Who it's for: Undergraduate students learning charged-particle motion, velocity filters, and the basics of mass analysis in chemistry and physics laboratories.
Key terms
Velocity selector
Lorentz force
Cyclotron radius
Mass-to-charge ratio
Magnetic sector
Crossed fields
Ion trajectory
Mass spectrometry
How it works
A velocity selector passes ions with v = E/B; a downstream magnet bends them into radii r = mv/(qB), separating species by mass-to-charge ratio.
Frequently asked questions
Why must the velocities be matched to E/B before the sector?
The sector radius r = mv/(qB) depends on v as well as m. Without a selector (or another way to fix v), ions of different masses and different energies would land on top of each other, confounding the mass measurement. The crossed-field stage enforces a narrow band of speeds.

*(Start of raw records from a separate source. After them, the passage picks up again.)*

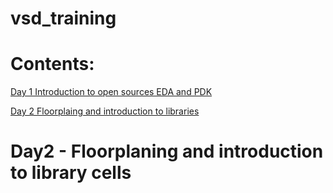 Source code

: # vsd_training

# Contents:

[Day 1 Introduction to open sources EDA and PDK]([https://github.com/bansalharshul1/vsd_training/blob/main/README.md#day1-introduction](https://github.com/bansalharshul1/vsd_training/blob/main/Day%201%20Introduction%20to%20open%20sources%20EDA%20and%20PDK.md#day1-introduction))

[Day 2 Floorplaing and introduction to libraries](https://github.com/bansalharshul1/vsd_training/blob/main/README.md#day2---floorplaning-and-introduction-to-library-cells)



# Day2 - Floorplaning and introduction to library cells


















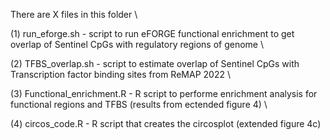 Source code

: There are X files in this folder \

(1) run_eforge.sh - script to run eFORGE functional enrichment to get overlap of Sentinel CpGs with regulatory regions of genome \

(2) TFBS_overlap.sh - script to estimate overlap of Sentinel CpGs with Transcription factor binding sites from ReMAP 2022 \

(3) Functional_enrichment.R - R script to performe enrichment analysis for functional regions and TFBS (results from ectended figure 4) \

(4) circos_code.R - R script that creates the circosplot (extended figure 4c)


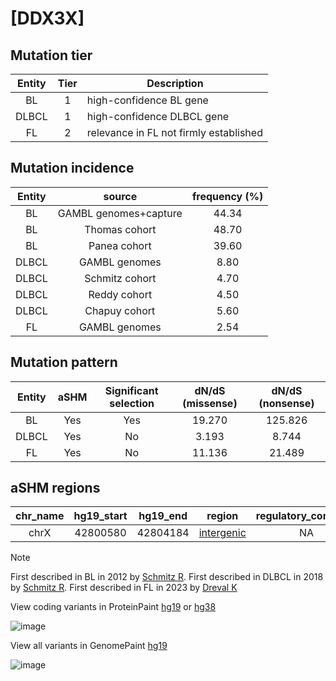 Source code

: # [DDX3X]

## Mutation tier

|Entity|Tier|Description                           |
|:------:|:----:|--------------------------------------|
|BL    |1   |high-confidence BL gene               |
|DLBCL |1   |high-confidence DLBCL gene            |
|FL    |2   |relevance in FL not firmly established|
## Mutation incidence

|Entity|source               |frequency (%)|
|:------:|:---------------------:|:-------------:|
|BL    |GAMBL genomes+capture|44.34        |
|BL    |Thomas cohort        |48.70        |
|BL    |Panea cohort         |39.60        |
|DLBCL |GAMBL genomes        | 8.80        |
|DLBCL |Schmitz cohort       | 4.70        |
|DLBCL |Reddy cohort         | 4.50        |
|DLBCL |Chapuy cohort        | 5.60        |
|FL    |GAMBL genomes        | 2.54        |

## Mutation pattern

|Entity|aSHM|Significant selection|dN/dS (missense)|dN/dS (nonsense)|
|:------:|:----:|:---------------------:|:----------------:|:----------------:|
|BL    |Yes |Yes                  |19.270          |125.826         |
|DLBCL |Yes |No                   | 3.193          |  8.744         |
|FL    |Yes |No                   |11.136          | 21.489         |

## aSHM regions

|chr_name|hg19_start|hg19_end|region                                                                                          |regulatory_comment|
|:--------:|:----------:|:--------:|:------------------------------------------------------------------------------------------------:|:------------------:|
|chrX    |42800580  |42804184|[intergenic](https://genome.ucsc.edu/s/rdmorin/GAMBL%20hg19?position=chrX%3A42800580%2D42804184)|NA                |

> [!NOTE]
> First described in BL in 2012 by [Schmitz R](https://pubmed.ncbi.nlm.nih.gov/22885699). First described in DLBCL in 2018 by [Schmitz R](https://pubmed.ncbi.nlm.nih.gov/29641966). First described in FL in 2023 by [Dreval K](https://pubmed.ncbi.nlm.nih.gov/37084389)

View coding variants in ProteinPaint [hg19](https://www.bcgsc.ca/downloads/morinlab/GAMBL/test/genes/DDX3X_protein.html)  or [hg38](https://www.bcgsc.ca/downloads/morinlab/GAMBL/test/genes/DDX3X_protein_hg38.html)

![image](../../images/proteinpaint/DDX3X_NM_001356.svg)

View all variants in GenomePaint [hg19](https://www.bcgsc.ca/downloads/morinlab/GAMBL/test/genes/DDX3X.html)

![image](../../images/proteinpaint/DDX3X.svg)
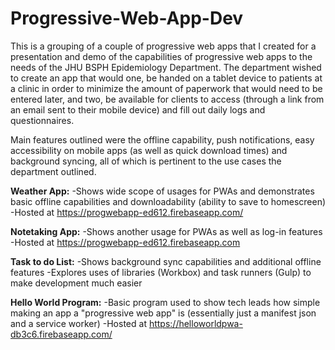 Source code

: # Progressive-Web-App-Dev

This is a grouping of a couple of progressive web apps that I created for a presentation and demo of the capabilities of progressive web apps to the needs of the JHU BSPH Epidemiology Department. The department wished to create an app that would one, be handed on a tablet device to patients at a clinic in order to minimize the amount of paperwork that would need to be entered later, and two, be available for clients to access (through a link from an email sent to their mobile device) and fill out daily logs and questionnaires. 

Main features outlined were the offline capability, push notifications, easy accessibility on mobile apps (as well as quick download times) and background syncing, all of which is pertinent to the use cases the department outlined.

 **Weather App:**
    -Shows wide scope of usages for PWAs and demonstrates basic offline capabilities and downloadability (ability to save to homescreen)
    -Hosted at https://progwebapp-ed612.firebaseapp.com/
 
 **Notetaking App:**
    -Shows another usage for PWAs as well as log-in features
    -Hosted at https://progwebapp-ed612.firebaseapp.com
 
 **Task to do List:**
    -Shows background sync capabilities and additional offline features
    -Explores uses of libraries (Workbox) and task runners (Gulp) to make development much easier
    
 **Hello World Program:**
    -Basic program used to show tech leads how simple making an app a "progressive web app" is (essentially just a manifest       json and a service worker)
    -Hosted at https://helloworldpwa-db3c6.firebaseapp.com/
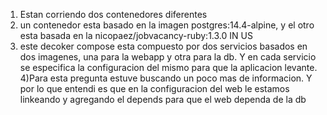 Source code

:1) Estan corriendo dos contenedores diferentes
2) un contenedor esta basado en la imagen postgres:14.4-alpine, y el otro esta basada en la nicopaez/jobvacancy-ruby:1.3.0
IN US
3) este decoker compose esta compuesto por dos servicios basados en dos imagenes, una para la webapp y otra para la db. Y en cada servicio se especifica la configuracion del mismo para que la aplicacion levante. 
4)Para esta pregunta estuve buscando un poco mas de informacion. Y por lo que entendi es que en la configuracion del web le estamos linkeando y agregando el depends para que el web dependa de la db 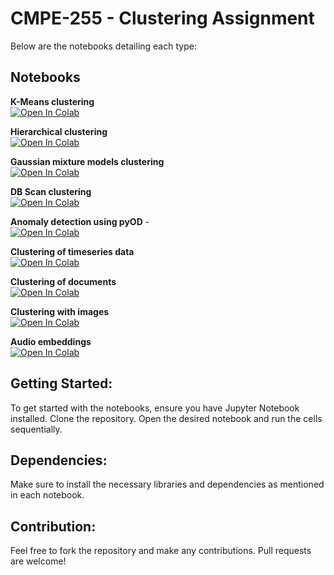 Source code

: # CMPE-255 - Clustering Assignment

Below are the notebooks detailing each type:

## Notebooks

**K-Means clustering**    
[![Open In Colab](https://colab.research.google.com/assets/colab-badge.svg)](https://colab.research.google.com/github/sangramjagtap2108/CMPE-255-DM-Assignments/blob/main/Clustering%20Assignment/K_Means_clustering.ipynb)

**Hierarchical clustering**       
[![Open In Colab](https://colab.research.google.com/assets/colab-badge.svg)](https://colab.research.google.com/github/sangramjagtap2108/CMPE-255-DM-Assignments/blob/main/Clustering%20Assignment/Hierarchical_clustering.ipynb)

**Gaussian mixture models clustering**       
[![Open In Colab](https://colab.research.google.com/assets/colab-badge.svg)](https://colab.research.google.com/github/sangramjagtap2108/CMPE-255-DM-Assignments/blob/main/Clustering%20Assignment/Gaussian_mixture_models_clustering.ipynb)

**DB Scan clustering**    
[![Open In Colab](https://colab.research.google.com/assets/colab-badge.svg)](https://colab.research.google.com/github/sangramjagtap2108/CMPE-255-DM-Assignments/blob/main/Clustering%20Assignment/DB_Scan_clustering_using_pycaret_library.ipynb)

**Anomaly detection using pyOD** -    
[![Open In Colab](https://colab.research.google.com/assets/colab-badge.svg)](https://colab.research.google.com/github/sangramjagtap2108/CMPE-255-DM-Assignments/blob/main/Clustering%20Assignment/Anomaly_detection_using_pyOD(univariate).ipynb)

**Clustering of timeseries data**      
[![Open In Colab](https://colab.research.google.com/assets/colab-badge.svg)](https://colab.research.google.com/github/sangramjagtap2108/CMPE-255-DM-Assignments/blob/main/Clustering%20Assignment/Clustering_of_timeseries_data_using_pretrained_models_.ipynb)

**Clustering  of documents**       
[![Open In Colab](https://colab.research.google.com/assets/colab-badge.svg)](https://colab.research.google.com/github/sangramjagtap2108/CMPE-255-DM-Assignments/blob/main/Clustering%20Assignment/Clustering_of_documents.ipynb)

**Clustering with images**       
[![Open In Colab](https://colab.research.google.com/assets/colab-badge.svg)](https://colab.research.google.com/github/sangramjagtap2108/CMPE-255-DM-Assignments/blob/main/Clustering%20Assignment/Clustering_with_images_using_imagebind_llm_embeddings.ipynb)

**Audio embeddings**       
[![Open In Colab](https://colab.research.google.com/assets/colab-badge.svg)](https://colab.research.google.com/github/sangramjagtap2108/CMPE-255-DM-Assignments/blob/main/Clustering%20Assignment/Audio_embeddings_using_imagebind_llms.ipynb)

## Getting Started:

To get started with the notebooks, ensure you have Jupyter Notebook installed. Clone the repository. Open the desired notebook and run the cells sequentially.

## Dependencies:

Make sure to install the necessary libraries and dependencies as mentioned in each notebook.

## Contribution:

Feel free to fork the repository and make any contributions. Pull requests are welcome!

Does the simulator include electric-sector focusing or quadrupoles?
No. Those elements improve beam quality and resolution in real spectrometers. Here only the minimal physics lesson—selector plus uniform B bend—is modeled.
What happens when I move the v/(E/B) slider away from 1?
That mimics a mistuned selector: ions feel a net transverse force in the crossed-field region, so trajectories curve before the magnetic sector, illustrating why matching v ≈ E/B matters.
Are the radii labeled “estimate” exact?
The readout r ≈ v/((q/m)B) is the familiar perpendicular-entry formula in pure B. The numerical trajectory also includes the transition from the selector’s combined fields into the sector, so small differences from an ideal semicircle are expected.